LCSD was done by a video-assisted thorascopic approach (VATS). The pleural cavity was entered through three small incisions in the left subaxillary area; a double lumen endotracheal tube allowed ventilation of the contralateral lung while the ipsilateral lung was deflated and non ventilated to facilitate access to the sympathetic chain. Resection of the lower half of the stellate ganglion, along with T2–4 ganglia of the sympathetic chain was performed . Patients in this series had diverse aetiologies of cardiomyopathy including ischaemic and nonischaemic, sarcoid, ARVD and hypertrophic. Five out of nine patients with refractory ventricular arrhythmias had a complete or partial reduction in arrhythmia burden following LCSD with 7/9 patients surviving to hospital discharge. Complications in this series included one partial Horner's syndrome which resolved after 6 months, an apical pneumothorax (which was managed conservatively) and transient facial paresthesia occurred in one patient. No procedural deaths occurred. The safety and feasibility of VATS LCSD has been reported in several small series previously [9-12]. Atallah J et al  used VATS left cardiac sympathetic denervation for treating children with intractable ventricular arrhythmias. Four each of their patients had long QT syndrome and catecholaminergic polymorphic ventricular tachycardia while one had idiopathic ventricular tachycardia.

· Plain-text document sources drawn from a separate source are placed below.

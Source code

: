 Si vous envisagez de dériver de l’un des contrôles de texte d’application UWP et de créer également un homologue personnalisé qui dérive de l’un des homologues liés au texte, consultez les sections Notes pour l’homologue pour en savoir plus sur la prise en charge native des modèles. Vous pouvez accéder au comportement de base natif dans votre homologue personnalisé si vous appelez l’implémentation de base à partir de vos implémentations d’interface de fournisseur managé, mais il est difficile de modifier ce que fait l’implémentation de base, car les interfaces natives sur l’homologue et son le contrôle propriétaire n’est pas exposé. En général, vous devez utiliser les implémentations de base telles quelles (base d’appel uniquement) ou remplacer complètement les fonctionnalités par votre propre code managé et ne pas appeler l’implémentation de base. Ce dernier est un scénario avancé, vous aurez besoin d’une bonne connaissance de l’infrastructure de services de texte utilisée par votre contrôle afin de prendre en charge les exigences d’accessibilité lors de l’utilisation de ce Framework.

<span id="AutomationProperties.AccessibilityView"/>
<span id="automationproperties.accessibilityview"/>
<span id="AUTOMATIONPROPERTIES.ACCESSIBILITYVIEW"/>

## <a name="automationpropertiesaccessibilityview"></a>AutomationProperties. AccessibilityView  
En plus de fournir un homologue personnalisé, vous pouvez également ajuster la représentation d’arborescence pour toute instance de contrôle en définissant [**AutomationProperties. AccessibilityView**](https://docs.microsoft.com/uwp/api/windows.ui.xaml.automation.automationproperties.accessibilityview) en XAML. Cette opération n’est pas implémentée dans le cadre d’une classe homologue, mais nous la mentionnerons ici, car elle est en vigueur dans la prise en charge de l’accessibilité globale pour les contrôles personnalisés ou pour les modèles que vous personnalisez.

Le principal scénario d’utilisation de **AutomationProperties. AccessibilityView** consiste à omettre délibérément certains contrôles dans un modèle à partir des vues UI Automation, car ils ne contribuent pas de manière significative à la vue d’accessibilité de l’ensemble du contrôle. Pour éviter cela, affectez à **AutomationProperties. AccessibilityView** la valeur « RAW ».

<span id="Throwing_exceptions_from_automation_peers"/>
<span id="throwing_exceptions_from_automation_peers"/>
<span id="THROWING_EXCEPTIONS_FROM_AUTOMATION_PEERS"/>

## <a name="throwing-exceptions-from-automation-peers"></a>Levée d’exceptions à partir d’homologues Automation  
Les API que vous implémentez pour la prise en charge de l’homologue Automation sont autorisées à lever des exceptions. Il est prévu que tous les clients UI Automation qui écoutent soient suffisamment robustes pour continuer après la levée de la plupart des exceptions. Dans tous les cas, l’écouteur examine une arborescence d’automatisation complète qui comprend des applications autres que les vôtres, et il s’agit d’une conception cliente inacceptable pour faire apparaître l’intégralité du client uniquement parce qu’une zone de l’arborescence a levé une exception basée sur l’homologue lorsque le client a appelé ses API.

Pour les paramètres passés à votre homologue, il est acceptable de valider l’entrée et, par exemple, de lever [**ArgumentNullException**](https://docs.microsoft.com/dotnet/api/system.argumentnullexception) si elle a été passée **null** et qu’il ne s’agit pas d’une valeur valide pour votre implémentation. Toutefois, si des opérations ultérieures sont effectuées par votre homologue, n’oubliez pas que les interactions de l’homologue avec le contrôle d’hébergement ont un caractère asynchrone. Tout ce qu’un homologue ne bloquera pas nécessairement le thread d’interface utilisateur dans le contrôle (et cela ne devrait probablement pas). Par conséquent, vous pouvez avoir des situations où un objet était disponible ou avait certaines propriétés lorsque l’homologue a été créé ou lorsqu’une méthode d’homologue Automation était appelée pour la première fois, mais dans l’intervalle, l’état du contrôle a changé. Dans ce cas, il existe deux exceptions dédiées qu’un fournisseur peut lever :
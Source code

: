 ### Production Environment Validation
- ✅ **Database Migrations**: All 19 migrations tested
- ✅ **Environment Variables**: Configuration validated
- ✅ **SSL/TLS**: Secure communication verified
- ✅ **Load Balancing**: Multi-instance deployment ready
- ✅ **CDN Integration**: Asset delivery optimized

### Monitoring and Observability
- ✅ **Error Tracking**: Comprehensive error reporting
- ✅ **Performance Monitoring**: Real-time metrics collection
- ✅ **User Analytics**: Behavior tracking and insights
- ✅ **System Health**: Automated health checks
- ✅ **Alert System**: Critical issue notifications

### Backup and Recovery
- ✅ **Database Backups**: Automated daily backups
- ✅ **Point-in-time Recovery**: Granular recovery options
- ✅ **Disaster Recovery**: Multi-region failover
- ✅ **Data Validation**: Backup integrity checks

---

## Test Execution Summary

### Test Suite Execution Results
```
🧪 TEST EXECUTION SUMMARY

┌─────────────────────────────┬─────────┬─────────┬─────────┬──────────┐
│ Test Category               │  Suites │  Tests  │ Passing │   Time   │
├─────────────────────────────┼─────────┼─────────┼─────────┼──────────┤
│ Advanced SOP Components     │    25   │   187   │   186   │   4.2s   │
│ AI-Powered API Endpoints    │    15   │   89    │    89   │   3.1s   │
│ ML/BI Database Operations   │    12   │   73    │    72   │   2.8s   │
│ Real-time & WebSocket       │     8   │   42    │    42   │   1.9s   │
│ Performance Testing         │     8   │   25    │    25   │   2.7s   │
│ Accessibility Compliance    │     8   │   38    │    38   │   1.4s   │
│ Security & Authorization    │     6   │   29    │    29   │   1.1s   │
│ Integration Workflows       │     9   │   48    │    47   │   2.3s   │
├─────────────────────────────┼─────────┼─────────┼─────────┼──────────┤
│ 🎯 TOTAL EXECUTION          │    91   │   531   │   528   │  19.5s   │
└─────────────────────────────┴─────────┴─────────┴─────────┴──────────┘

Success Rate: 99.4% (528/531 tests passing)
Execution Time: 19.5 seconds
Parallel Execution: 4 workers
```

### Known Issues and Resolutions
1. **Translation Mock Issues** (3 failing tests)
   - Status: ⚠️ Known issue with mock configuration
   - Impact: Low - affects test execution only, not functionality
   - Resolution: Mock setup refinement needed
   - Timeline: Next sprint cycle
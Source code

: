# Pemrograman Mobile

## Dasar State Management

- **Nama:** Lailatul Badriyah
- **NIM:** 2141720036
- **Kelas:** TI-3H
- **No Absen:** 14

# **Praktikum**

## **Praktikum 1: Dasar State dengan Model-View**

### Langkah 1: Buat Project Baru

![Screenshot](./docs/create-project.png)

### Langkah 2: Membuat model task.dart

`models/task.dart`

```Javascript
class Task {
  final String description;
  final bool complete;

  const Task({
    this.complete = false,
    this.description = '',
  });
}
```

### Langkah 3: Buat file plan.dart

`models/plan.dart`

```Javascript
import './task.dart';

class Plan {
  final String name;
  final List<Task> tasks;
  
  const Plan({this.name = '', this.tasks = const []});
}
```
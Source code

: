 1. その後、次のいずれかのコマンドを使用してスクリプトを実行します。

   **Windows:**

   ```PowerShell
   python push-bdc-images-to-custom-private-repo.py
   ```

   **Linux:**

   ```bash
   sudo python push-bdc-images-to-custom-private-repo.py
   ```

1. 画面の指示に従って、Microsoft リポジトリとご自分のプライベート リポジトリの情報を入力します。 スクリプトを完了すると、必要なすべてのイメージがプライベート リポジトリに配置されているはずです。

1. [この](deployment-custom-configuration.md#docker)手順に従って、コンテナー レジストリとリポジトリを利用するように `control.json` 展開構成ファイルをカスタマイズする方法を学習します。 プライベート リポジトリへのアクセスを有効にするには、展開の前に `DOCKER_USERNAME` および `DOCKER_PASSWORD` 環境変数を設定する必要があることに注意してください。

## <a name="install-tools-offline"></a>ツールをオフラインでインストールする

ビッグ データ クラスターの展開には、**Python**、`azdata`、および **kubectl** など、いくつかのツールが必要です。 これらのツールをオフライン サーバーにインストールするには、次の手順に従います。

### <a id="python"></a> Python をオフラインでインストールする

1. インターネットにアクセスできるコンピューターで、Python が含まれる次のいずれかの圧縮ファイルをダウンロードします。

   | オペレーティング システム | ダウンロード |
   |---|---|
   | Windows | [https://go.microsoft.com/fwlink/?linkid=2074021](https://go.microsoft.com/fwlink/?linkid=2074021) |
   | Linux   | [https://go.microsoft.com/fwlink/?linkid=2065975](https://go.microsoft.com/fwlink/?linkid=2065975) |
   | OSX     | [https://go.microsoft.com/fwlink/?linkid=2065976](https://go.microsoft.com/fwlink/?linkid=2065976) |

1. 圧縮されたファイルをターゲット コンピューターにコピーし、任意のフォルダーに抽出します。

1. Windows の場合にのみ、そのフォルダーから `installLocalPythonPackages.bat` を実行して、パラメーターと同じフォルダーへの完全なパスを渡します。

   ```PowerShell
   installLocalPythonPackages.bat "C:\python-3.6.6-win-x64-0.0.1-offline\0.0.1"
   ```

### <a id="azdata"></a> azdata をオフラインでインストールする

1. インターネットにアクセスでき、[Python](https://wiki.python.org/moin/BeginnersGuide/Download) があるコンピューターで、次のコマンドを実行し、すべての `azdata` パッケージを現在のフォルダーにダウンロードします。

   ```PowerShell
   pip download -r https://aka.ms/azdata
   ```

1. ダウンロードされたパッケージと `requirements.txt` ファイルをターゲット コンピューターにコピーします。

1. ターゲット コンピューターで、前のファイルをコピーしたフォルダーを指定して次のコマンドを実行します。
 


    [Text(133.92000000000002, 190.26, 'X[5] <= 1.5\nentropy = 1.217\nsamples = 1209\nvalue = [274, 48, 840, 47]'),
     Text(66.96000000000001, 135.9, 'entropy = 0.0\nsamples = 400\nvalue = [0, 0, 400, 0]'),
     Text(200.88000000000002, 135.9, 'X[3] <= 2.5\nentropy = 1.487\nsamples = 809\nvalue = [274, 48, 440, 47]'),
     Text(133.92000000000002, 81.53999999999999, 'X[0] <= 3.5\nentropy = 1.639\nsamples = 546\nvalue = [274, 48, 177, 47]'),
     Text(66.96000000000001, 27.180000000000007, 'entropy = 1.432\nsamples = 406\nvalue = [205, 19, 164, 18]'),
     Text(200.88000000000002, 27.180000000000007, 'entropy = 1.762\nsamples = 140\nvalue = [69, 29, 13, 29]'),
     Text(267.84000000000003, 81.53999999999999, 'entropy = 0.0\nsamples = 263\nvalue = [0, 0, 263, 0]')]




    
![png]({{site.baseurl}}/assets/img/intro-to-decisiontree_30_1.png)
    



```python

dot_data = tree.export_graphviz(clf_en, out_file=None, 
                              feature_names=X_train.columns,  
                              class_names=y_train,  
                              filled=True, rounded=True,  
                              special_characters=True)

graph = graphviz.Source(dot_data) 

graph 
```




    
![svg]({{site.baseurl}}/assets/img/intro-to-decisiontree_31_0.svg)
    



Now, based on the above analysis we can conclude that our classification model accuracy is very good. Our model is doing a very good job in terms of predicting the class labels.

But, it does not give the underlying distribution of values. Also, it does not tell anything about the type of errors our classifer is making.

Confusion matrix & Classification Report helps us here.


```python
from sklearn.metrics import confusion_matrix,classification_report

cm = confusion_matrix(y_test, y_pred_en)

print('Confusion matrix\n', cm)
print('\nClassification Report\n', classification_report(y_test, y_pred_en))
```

Another older approach to the problem of electrical storm is a left stellate ganglionic blockade (LSGB). LSGB can be given percutaneously by an anterior approach between the trachea and the carotid artery, within several millimeters anterior to the lateral process of the spine. The blockade was done using 1% xylocaine which was injected until a Horner's syndrome or partial Horner's syndrome developed  however repeated dosing and inability to use concurrent anticoagulation are limitations in the clinical setting.
Sympathetic hyperactivity is an important modulator of ventricular arrhythmias, including electrical storm  therefore neuraxial modulation is an attractive option for arrhythmia management. These treatment modalities can be considered when standard treatments fail, they may be used as a bridge to cardiac surgery or catheter ablation procedures or may be used as definitive therapy when revascularization, transplantation or catheter ablation procedures are not feasible. Large prospective randomized studies are needed to further define the clinical role of these therapeutic strategies in the future.